Stored items from a collection
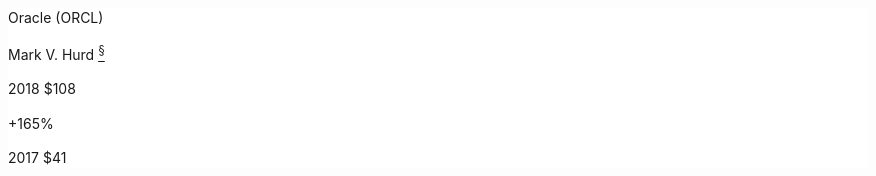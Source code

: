 </div>

<div class="nytg-companyName">

Oracle (ORCL)

</div>

<div class="nytg-ceo">

Mark V. Hurd [<sup>§</sup>](#g-footnotes)

</div>

</div>

<div class="nytg-block nytg-block-b">

<div class="nytg-present clearfix">

<span class="nytg-year">2018</span>
<span class="nytg-compensation">$108</span>

<div class="g-max-chart">

<div class="nytg-chart" style="width: 83.62614291901316%;">

<div class="nytg-chart-bar nytg-chart-bar-b" style="width:3%">

</div>

<div class="nytg-chart-bar nytg-chart-bar-e" style="width:95%">

</div>

</div>

</div>

<span class="nytg-change"> +165% </span>

</div>

<div class="nytg-past clearfix">

<span class="nytg-year">2017</span>
<span class="nytg-compensation">$41</span>

<div class="g-max-chart">

<div class="nytg-chart" style="width:32%;">

<div class="g-chart-monochrome">

<div class="nytg-chart-bar" style="width:100%">

</div>

</div>

<div class="g-chart-colored">

<div class="nytg-chart-bar nytg-chart-bar-a" style="width:2%">

</div>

== ASSIGNMENT ==
Copy each line of the records that has "clearfix" in it.

== SOLUTION FOR THIS PROBLEM ==
<div class="nytg-present clearfix">
<div class="nytg-past clearfix">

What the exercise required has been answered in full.